Electrospun Nanofibers Reinforced Aluminium Matrix Composites, A Trial to Imp...
An investigation on the mechanical properties of a graphene reinforced alumina ceramic matrix composite
1. Project Concept: An Investigation on the mechanical properties of a graphene
reinforced alumina ceramic matrix composite (CMC).
Brief Literature Background:
Since the report by Iijma et al in 1991 on CNT reinforcement there has been a number of
studies aimed at mechanical property improvement through CNT reinforced composites
(Yamamoto et al., 2008; Iijma et al., 1991). The understanding is that CNTs possess high
tensile strength values (20-100 GPa) and high aspect ratio (>5000) making them suitable for
reinforcement applications (Iijma et al., 1991). They play a critical role in absorbing most of
the strain related energy due to their high elasticity. The use of CNTs to reinforce ceramics
has been motivated by the fibre bridging effect resulting from debonding and sliding
resistance which strengthens the composites and improve fracture toughness (Yamamoto et
al. 2008). The commonly accepted mechanisms contributing to improved strength and
toughness in CNT reinforced nanoceramics include; crack deflection at the CNT/ceramic
interface; crack bridging by the CNT and pullout of CNTs on the crack plane (Yamamoto et
al., 2008; Sahetat et al., 1999).
In light of the above, a number of CNT reinforced-composites have been studied so far, and
in a number of cases they show some improvement in mechanical properties especially
strength and for fracture toughness. Yamamoto et al (2008) reported a 25% increase in
fracture toughness for a 5vol% CNT addition (in the form of multi-walled carbon nanotubes
(MWCNTs)) to alumina (Yamamoto et al., 2008; Baughman et al., 2002). Zhan et al (2003)
obtained a fracture toughness of 9.7 MPa.m1/2
with a 10vol%-SWCN (Single Wall Carbon
Nanotubes) reinforced alumina composite. This was enabled by the lower sintering
temperatures and shorter times required to obtain fully dense materials in SPS compared to
conventional sintering methods. Furthermore, a remarkably higher fracture toughness of 13.5
MPa.m1/2
was obtained for an alumina-SWCNT system in which Nb was added as a ductile
phase (Kuntz et al., 2002; Kuntz et al., 2004). The higher fracture toughness is attributed to a
more ductile Nb metallic phase. In another study the fracture toughness of zirconia toughened
alumina (ZTA) was improved by a margin of 44% by incorporating CNTs (Bocanegra &
Echeberria, 2011).
2. The development of CNT-reinforced composites is still limited owing to the difficulty in
obtaining homogeneous mixtures and the high cost of CNTs plane (Yamamoto et al. 2008;
Dusza et al., 2012). Furthermore, CNTs have a tendency to agglomerate and form ‘ropes’and
‘bundles ‘which makes it difficult to homogenously disperse CNTs in the matrix to form
adequate interfacial connectivity between the two phases (Yamamoto et al. 2011; Gat et al.

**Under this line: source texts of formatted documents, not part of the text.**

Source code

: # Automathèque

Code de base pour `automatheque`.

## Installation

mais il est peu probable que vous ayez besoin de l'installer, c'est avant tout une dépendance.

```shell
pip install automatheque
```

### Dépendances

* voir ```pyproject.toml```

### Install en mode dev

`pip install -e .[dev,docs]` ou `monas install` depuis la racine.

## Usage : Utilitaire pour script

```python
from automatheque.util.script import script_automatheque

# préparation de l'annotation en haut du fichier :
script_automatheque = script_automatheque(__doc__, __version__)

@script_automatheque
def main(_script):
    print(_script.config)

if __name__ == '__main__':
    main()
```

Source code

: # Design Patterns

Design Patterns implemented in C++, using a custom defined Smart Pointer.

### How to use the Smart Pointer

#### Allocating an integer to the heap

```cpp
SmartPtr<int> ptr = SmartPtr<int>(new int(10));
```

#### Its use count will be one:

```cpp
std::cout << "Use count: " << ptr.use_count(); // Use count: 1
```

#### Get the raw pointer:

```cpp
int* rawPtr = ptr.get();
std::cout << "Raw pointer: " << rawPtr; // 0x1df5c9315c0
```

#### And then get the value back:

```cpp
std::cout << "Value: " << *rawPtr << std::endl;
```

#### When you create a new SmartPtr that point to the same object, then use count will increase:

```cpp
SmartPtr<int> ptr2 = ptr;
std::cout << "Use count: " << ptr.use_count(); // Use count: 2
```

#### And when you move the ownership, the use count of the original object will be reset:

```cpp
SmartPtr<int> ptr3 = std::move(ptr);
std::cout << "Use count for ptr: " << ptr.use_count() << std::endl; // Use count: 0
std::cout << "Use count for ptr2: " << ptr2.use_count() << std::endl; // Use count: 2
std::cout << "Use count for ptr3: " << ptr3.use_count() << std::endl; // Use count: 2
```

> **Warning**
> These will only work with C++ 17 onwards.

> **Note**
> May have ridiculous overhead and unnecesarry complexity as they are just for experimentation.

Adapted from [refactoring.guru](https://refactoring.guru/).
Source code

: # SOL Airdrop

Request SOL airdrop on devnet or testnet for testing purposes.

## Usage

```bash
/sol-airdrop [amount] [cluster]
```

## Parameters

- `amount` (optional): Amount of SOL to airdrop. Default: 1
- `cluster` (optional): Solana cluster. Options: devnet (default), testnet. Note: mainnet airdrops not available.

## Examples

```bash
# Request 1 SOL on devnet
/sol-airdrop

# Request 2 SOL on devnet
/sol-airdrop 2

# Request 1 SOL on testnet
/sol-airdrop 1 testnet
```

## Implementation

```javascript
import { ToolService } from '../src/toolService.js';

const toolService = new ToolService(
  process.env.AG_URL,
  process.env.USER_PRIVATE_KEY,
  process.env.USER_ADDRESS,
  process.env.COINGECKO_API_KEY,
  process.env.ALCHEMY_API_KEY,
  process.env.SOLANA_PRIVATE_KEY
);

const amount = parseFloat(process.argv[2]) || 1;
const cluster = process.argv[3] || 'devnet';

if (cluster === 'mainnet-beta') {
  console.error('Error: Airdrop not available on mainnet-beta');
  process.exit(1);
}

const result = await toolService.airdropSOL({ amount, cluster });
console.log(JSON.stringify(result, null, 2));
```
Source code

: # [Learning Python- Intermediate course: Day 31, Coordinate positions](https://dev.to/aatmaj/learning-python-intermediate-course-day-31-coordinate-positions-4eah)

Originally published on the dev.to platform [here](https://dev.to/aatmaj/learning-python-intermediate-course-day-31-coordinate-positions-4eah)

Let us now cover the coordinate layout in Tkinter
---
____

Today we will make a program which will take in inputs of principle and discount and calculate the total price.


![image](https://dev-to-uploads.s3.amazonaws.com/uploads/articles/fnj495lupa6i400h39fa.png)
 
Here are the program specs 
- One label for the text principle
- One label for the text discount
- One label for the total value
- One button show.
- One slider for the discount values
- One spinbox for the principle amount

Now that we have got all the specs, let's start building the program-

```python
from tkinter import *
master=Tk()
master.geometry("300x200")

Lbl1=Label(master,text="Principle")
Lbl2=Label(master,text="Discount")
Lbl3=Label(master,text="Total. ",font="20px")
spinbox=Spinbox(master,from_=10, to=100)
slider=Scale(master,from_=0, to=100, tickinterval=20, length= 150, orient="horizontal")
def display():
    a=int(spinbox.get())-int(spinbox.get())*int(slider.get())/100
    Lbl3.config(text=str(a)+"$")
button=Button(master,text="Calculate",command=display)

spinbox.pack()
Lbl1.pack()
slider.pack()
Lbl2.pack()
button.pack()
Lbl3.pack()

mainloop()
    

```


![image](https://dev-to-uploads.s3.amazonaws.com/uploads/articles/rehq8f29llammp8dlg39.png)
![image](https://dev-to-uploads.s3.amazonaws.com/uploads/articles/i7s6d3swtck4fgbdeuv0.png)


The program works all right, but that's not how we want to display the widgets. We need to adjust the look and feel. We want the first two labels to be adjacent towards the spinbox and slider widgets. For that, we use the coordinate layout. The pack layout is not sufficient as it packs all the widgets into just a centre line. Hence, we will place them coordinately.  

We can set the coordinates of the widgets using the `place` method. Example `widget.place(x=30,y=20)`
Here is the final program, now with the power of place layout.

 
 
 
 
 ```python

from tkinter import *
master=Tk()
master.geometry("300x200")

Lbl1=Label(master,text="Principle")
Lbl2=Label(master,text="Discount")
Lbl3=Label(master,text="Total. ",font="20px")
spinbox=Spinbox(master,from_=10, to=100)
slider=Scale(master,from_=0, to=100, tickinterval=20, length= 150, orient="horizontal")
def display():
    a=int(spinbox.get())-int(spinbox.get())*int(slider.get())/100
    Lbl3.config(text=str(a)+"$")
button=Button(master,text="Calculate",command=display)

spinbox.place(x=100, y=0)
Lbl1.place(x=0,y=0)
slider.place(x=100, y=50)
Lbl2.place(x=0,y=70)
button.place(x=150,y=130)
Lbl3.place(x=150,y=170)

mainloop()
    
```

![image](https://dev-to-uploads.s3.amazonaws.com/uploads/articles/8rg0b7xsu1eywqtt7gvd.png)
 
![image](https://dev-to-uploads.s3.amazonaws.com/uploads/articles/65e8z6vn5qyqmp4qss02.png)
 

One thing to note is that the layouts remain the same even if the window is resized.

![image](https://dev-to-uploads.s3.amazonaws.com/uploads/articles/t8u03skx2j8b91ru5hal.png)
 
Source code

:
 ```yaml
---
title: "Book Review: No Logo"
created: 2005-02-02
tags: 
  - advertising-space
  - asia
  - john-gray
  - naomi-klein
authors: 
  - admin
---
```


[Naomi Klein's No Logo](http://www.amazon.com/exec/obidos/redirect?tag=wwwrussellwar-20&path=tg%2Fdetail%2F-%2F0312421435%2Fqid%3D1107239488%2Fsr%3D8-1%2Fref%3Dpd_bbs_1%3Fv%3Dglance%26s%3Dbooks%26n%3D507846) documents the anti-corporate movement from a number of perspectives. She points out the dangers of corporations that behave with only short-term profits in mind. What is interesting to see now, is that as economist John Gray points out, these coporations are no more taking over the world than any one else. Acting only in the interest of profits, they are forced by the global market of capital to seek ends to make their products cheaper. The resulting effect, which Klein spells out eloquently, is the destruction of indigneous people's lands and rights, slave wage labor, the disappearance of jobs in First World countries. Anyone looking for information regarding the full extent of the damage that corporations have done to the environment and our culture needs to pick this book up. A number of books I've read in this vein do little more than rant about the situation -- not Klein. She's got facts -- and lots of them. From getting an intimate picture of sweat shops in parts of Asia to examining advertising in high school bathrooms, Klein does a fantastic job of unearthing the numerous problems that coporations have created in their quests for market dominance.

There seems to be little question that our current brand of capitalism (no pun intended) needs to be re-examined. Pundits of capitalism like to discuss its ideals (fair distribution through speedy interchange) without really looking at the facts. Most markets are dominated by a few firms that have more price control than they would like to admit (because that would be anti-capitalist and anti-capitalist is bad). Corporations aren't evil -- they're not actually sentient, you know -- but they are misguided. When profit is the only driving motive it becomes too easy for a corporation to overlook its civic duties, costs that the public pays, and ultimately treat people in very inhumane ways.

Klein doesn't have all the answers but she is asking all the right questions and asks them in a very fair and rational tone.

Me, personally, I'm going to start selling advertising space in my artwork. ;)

2004). This explains the bulk of the disappointing results that have been reported so far.
Yamamoto et al (2011) through electron microscopy studies observed some form of
debonding of MWCNTs from the matrix and recorded a fracture toughness of 4.74 MPa.m0.5
and a binding strength of 543.8 MPa with 0.9 vol% of MWCNTs in an alumina matrix. This
result is not far off from the one obtained for the monolithic alumina synthesized under
similar conditions (4.37 MPa.m0.5
and 502.3 MPa respectively) (Yamamoto et al., 2011).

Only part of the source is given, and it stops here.